**Problem to work on:** Below are several records. Retype exactly those lines running from the one with "- [ ] Backup script creates verified backup" through the one with "- [ ] Cleanup script removes old volume", end lines included, and no others.
Material supplied: Begin
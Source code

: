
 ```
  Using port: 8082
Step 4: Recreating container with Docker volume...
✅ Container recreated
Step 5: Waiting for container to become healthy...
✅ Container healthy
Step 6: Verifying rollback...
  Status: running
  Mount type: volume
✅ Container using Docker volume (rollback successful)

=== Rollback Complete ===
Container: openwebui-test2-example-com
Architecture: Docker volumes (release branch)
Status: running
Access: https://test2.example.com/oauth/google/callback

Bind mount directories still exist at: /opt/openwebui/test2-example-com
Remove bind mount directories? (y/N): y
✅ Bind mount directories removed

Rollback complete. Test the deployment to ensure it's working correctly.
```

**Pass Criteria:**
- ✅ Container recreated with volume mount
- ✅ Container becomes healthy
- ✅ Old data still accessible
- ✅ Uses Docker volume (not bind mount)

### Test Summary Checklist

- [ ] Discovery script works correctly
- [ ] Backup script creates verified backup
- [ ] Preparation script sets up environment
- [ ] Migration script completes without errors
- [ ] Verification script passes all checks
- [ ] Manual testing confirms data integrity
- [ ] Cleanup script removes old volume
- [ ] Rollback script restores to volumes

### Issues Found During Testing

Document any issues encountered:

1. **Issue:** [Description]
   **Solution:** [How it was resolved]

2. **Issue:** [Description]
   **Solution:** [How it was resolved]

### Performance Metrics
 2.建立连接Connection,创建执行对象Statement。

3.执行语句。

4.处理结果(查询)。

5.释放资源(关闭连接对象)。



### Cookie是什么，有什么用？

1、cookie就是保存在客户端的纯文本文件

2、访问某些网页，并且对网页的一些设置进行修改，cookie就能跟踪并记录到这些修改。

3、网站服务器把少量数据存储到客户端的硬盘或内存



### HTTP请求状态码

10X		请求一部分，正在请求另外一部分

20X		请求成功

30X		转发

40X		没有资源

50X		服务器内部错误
Material supplied: End
**Result for this exercise:**
- [ ] Backup script creates verified backup
- [ ] Preparation script sets up environment
- [ ] Migration script completes without errors
- [ ] Verification script passes all checks
- [ ] Manual testing confirms data integrity
- [ ] Cleanup script removes old volume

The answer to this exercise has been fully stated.